Extracted information:
^^^^^^^^^^^^^^^^
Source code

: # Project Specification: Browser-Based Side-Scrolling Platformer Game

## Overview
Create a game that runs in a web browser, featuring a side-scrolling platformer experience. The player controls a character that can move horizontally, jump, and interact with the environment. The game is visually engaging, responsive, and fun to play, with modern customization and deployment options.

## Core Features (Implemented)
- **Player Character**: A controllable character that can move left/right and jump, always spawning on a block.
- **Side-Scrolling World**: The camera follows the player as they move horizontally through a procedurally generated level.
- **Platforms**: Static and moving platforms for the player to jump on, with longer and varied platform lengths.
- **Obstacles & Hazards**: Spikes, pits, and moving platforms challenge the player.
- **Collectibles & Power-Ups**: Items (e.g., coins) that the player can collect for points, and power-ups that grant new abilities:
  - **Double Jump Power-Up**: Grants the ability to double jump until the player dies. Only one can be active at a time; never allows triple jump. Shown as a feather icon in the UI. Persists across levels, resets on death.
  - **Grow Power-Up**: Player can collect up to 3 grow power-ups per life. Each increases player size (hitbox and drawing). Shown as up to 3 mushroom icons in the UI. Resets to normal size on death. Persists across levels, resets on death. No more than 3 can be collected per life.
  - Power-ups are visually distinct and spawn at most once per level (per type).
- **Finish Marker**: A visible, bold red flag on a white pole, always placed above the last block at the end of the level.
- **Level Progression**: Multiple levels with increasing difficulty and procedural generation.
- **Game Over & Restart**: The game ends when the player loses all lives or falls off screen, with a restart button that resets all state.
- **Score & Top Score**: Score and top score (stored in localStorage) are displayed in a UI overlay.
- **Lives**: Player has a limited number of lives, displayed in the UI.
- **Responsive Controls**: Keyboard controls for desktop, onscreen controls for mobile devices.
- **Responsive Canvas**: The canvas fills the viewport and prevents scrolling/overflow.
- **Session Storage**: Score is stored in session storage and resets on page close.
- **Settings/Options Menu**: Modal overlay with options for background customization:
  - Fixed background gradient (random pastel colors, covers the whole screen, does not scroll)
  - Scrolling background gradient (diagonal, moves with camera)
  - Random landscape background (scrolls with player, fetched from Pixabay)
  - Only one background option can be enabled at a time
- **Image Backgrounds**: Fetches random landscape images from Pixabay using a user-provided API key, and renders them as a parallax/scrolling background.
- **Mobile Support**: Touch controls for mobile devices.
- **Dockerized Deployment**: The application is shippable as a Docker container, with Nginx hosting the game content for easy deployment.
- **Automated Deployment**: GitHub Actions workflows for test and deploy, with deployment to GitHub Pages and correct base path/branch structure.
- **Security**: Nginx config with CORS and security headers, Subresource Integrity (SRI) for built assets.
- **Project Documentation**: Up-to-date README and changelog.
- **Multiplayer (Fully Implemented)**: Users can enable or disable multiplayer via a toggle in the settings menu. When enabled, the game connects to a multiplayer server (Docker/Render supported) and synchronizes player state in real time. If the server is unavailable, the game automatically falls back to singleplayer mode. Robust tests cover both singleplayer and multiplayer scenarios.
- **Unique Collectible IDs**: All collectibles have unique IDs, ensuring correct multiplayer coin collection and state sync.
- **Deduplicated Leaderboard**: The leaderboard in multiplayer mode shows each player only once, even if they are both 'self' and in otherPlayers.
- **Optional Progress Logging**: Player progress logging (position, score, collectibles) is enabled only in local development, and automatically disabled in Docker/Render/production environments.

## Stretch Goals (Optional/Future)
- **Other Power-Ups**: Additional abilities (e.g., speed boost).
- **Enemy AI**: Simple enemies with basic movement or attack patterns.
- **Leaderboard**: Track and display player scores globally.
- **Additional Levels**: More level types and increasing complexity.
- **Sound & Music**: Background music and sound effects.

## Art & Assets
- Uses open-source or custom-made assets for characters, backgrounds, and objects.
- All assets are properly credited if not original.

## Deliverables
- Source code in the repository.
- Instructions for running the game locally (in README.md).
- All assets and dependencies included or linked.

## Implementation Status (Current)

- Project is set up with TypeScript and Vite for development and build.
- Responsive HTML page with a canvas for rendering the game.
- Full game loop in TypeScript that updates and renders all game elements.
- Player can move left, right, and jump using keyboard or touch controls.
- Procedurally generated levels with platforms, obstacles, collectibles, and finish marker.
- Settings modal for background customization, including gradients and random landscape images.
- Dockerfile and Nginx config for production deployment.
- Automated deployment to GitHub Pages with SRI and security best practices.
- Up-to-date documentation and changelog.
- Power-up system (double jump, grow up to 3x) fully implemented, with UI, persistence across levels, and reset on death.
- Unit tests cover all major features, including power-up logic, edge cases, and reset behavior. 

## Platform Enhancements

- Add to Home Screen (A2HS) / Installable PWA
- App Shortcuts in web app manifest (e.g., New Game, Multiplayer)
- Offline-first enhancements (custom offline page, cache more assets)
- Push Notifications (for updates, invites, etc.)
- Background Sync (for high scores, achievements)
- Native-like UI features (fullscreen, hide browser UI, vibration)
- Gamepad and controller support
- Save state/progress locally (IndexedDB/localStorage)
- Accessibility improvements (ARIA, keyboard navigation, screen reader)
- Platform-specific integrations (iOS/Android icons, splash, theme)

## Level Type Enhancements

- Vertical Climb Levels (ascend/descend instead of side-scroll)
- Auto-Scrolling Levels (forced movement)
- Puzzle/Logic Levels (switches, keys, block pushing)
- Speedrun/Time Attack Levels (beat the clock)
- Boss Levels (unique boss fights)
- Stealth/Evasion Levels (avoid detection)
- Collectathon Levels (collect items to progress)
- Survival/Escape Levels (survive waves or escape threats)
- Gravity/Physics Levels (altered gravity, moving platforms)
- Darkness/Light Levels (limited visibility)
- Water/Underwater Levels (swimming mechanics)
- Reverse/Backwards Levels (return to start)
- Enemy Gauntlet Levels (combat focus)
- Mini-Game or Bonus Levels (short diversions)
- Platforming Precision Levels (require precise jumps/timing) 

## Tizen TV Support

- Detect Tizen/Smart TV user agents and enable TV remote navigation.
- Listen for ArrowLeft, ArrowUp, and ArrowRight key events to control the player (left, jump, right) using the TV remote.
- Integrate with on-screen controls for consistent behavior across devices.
^^^^^^^^^^^^^^^^
Task: Please transcribe the whole listing exactly as it stands.

Output for this task:
Source code

: # Project Specification: Browser-Based Side-Scrolling Platformer Game

## Overview
Create a game that runs in a web browser, featuring a side-scrolling platformer experience. The player controls a character that can move horizontally, jump, and interact with the environment. The game is visually engaging, responsive, and fun to play, with modern customization and deployment options.

## Core Features (Implemented)
- **Player Character**: A controllable character that can move left/right and jump, always spawning on a block.
- **Side-Scrolling World**: The camera follows the player as they move horizontally through a procedurally generated level.
- **Platforms**: Static and moving platforms for the player to jump on, with longer and varied platform lengths.
- **Obstacles & Hazards**: Spikes, pits, and moving platforms challenge the player.
- **Collectibles & Power-Ups**: Items (e.g., coins) that the player can collect for points, and power-ups that grant new abilities:
  - **Double Jump Power-Up**: Grants the ability to double jump until the player dies. Only one can be active at a time; never allows triple jump. Shown as a feather icon in the UI. Persists across levels, resets on death.
  - **Grow Power-Up**: Player can collect up to 3 grow power-ups per life. Each increases player size (hitbox and drawing). Shown as up to 3 mushroom icons in the UI. Resets to normal size on death. Persists across levels, resets on death. No more than 3 can be collected per life.
  - Power-ups are visually distinct and spawn at most once per level (per type).
- **Finish Marker**: A visible, bold red flag on a white pole, always placed above the last block at the end of the level.
- **Level Progression**: Multiple levels with increasing difficulty and procedural generation.
- **Game Over & Restart**: The game ends when the player loses all lives or falls off screen, with a restart button that resets all state.
- **Score & Top Score**: Score and top score (stored in localStorage) are displayed in a UI overlay.
- **Lives**: Player has a limited number of lives, displayed in the UI.
- **Responsive Controls**: Keyboard controls for desktop, onscreen controls for mobile devices.
- **Responsive Canvas**: The canvas fills the viewport and prevents scrolling/overflow.
- **Session Storage**: Score is stored in session storage and resets on page close.
- **Settings/Options Menu**: Modal overlay with options for background customization:
  - Fixed background gradient (random pastel colors, covers the whole screen, does not scroll)
  - Scrolling background gradient (diagonal, moves with camera)
  - Random landscape background (scrolls with player, fetched from Pixabay)
  - Only one background option can be enabled at a time
- **Image Backgrounds**: Fetches random landscape images from Pixabay using a user-provided API key, and renders them as a parallax/scrolling background.
- **Mobile Support**: Touch controls for mobile devices.
- **Dockerized Deployment**: The application is shippable as a Docker container, with Nginx hosting the game content for easy deployment.
- **Automated Deployment**: GitHub Actions workflows for test and deploy, with deployment to GitHub Pages and correct base path/branch structure.
- **Security**: Nginx config with CORS and security headers, Subresource Integrity (SRI) for built assets.
- **Project Documentation**: Up-to-date README and changelog.
- **Multiplayer (Fully Implemented)**: Users can enable or disable multiplayer via a toggle in the settings menu. When enabled, the game connects to a multiplayer server (Docker/Render supported) and synchronizes player state in real time. If the server is unavailable, the game automatically falls back to singleplayer mode. Robust tests cover both singleplayer and multiplayer scenarios.
- **Unique Collectible IDs**: All collectibles have unique IDs, ensuring correct multiplayer coin collection and state sync.
- **Deduplicated Leaderboard**: The leaderboard in multiplayer mode shows each player only once, even if they are both 'self' and in otherPlayers.
- **Optional Progress Logging**: Player progress logging (position, score, collectibles) is enabled only in local development, and automatically disabled in Docker/Render/production environments.

## Stretch Goals (Optional/Future)
- **Other Power-Ups**: Additional abilities (e.g., speed boost).
- **Enemy AI**: Simple enemies with basic movement or attack patterns.
- **Leaderboard**: Track and display player scores globally.
- **Additional Levels**: More level types and increasing complexity.
- **Sound & Music**: Background music and sound effects.

## Art & Assets
- Uses open-source or custom-made assets for characters, backgrounds, and objects.
- All assets are properly credited if not original.

## Deliverables
- Source code in the repository.
- Instructions for running the game locally (in README.md).
- All assets and dependencies included or linked.

## Implementation Status (Current)

- Project is set up with TypeScript and Vite for development and build.
- Responsive HTML page with a canvas for rendering the game.
- Full game loop in TypeScript that updates and renders all game elements.
- Player can move left, right, and jump using keyboard or touch controls.
- Procedurally generated levels with platforms, obstacles, collectibles, and finish marker.
- Settings modal for background customization, including gradients and random landscape images.
- Dockerfile and Nginx config for production deployment.
- Automated deployment to GitHub Pages with SRI and security best practices.
- Up-to-date documentation and changelog.
- Power-up system (double jump, grow up to 3x) fully implemented, with UI, persistence across levels, and reset on death.
- Unit tests cover all major features, including power-up logic, edge cases, and reset behavior. 

## Platform Enhancements

- Add to Home Screen (A2HS) / Installable PWA
- App Shortcuts in web app manifest (e.g., New Game, Multiplayer)
- Offline-first enhancements (custom offline page, cache more assets)
- Push Notifications (for updates, invites, etc.)
- Background Sync (for high scores, achievements)
- Native-like UI features (fullscreen, hide browser UI, vibration)
- Gamepad and controller support
- Save state/progress locally (IndexedDB/localStorage)
- Accessibility improvements (ARIA, keyboard navigation, screen reader)
- Platform-specific integrations (iOS/Android icons, splash, theme)

## Level Type Enhancements

- Vertical Climb Levels (ascend/descend instead of side-scroll)
- Auto-Scrolling Levels (forced movement)
- Puzzle/Logic Levels (switches, keys, block pushing)
- Speedrun/Time Attack Levels (beat the clock)
- Boss Levels (unique boss fights)
- Stealth/Evasion Levels (avoid detection)
- Collectathon Levels (collect items to progress)
- Survival/Escape Levels (survive waves or escape threats)
- Gravity/Physics Levels (altered gravity, moving platforms)
- Darkness/Light Levels (limited visibility)
- Water/Underwater Levels (swimming mechanics)
- Reverse/Backwards Levels (return to start)
- Enemy Gauntlet Levels (combat focus)
- Mini-Game or Bonus Levels (short diversions)
- Platforming Precision Levels (require precise jumps/timing) 

## Tizen TV Support

- Detect Tizen/Smart TV user agents and enable TV remote navigation.
- Listen for ArrowLeft, ArrowUp, and ArrowRight key events to control the player (left, jump, right) using the TV remote.
- Integrate with on-screen controls for consistent behavior across devices.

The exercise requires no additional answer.